TASK STATEMENT = Comb the records below for the string "range" and copy each line where it turns up.
(Beginning of DATASET ENTRIES)
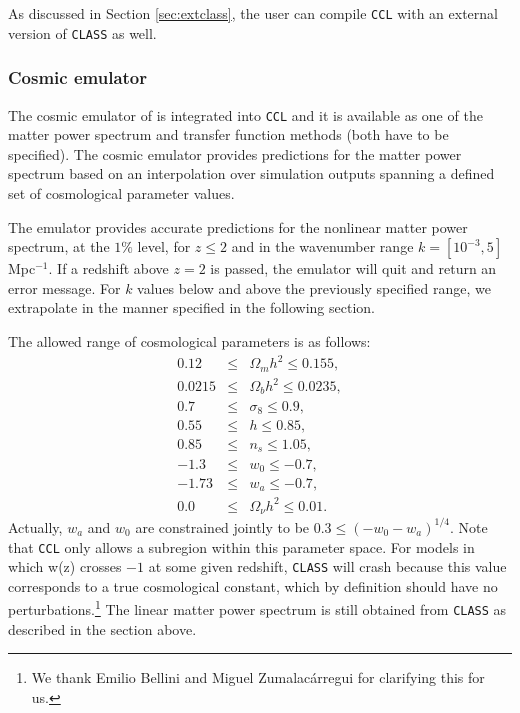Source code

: \documentclass[\docopts]{\docclass}
\newcommand{\ccl}{{\tt CCL}\xspace}
\begin{document}
As discussed in Section \ref{sec:extclass}, the user can compile \ccl with an external version of {\tt CLASS} as well.

\subsubsection{Cosmic emulator}

The cosmic emulator of \citet{Lawrence17} is integrated into \ccl and it is available as one of the matter power spectrum and transfer function methods (both have to be specified). The cosmic emulator provides predictions for the matter power spectrum based on an interpolation over simulation outputs spanning a defined set of cosmological parameter values.

The emulator provides accurate predictions for the nonlinear matter power spectrum, at the $1\%$ level, for $z\leq 2$ and in the wavenumber range $k=[10^{-3},5]$ Mpc$^{-1}$. If a redshift above $z=2$ is passed, the emulator will quit and return an error message. For $k$ values below and above the previously specified range, we extrapolate in the manner specified in the following section.

The allowed range of cosmological parameters is as follows:
\begin{eqnarray}
0.12&\leq& \Omega_m h^2 \leq 0.155,\nonumber\\
0.0215&\leq& \Omega_b h^2 \leq 0.0235,\nonumber\\
0.7&\leq& \sigma_8 \leq 0.9,\nonumber\\
0.55&\leq& h \leq 0.85,\nonumber\\
0.85&\leq& n_s\leq 1.05,\nonumber\\
-1.3&\leq& w_0\leq-0.7,\nonumber\\
-1.73&\leq& w_a\leq -0.7,\nonumber\\
0.0&\leq& \Omega_\nu h^2 \leq 0.01.
\end{eqnarray}
Actually, $w_a$ and $w_0$ are constrained jointly to be $0.3\leq (-w_0-w_a)^{1/4}$. Note that \ccl only allows a subregion within this parameter space. For models in which w(z) crosses $-1$ at some given redshift, {\tt CLASS} will crash because this value corresponds to a true cosmological constant, which by definition should have no perturbations.\footnote{We thank Emilio Bellini and Miguel Zumalac\'arregui for clarifying this for us.} The linear matter power spectrum is still obtained from {\tt CLASS} as described in the section above.
\end{document}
(End of DATASET ENTRIES)
SOLUTION FOR THIS TASK =
The emulator provides accurate predictions for the nonlinear matter power spectrum, at the $1\%$ level, for $z\leq 2$ and in the wavenumber range $k=[10^{-3},5]$ Mpc$^{-1}$. If a redshift above $z=2$ is passed, the emulator will quit and return an error message. For $k$ values below and above the previously specified range, we extrapolate in the manner specified in the following section.
The allowed range of cosmological parameters is as follows:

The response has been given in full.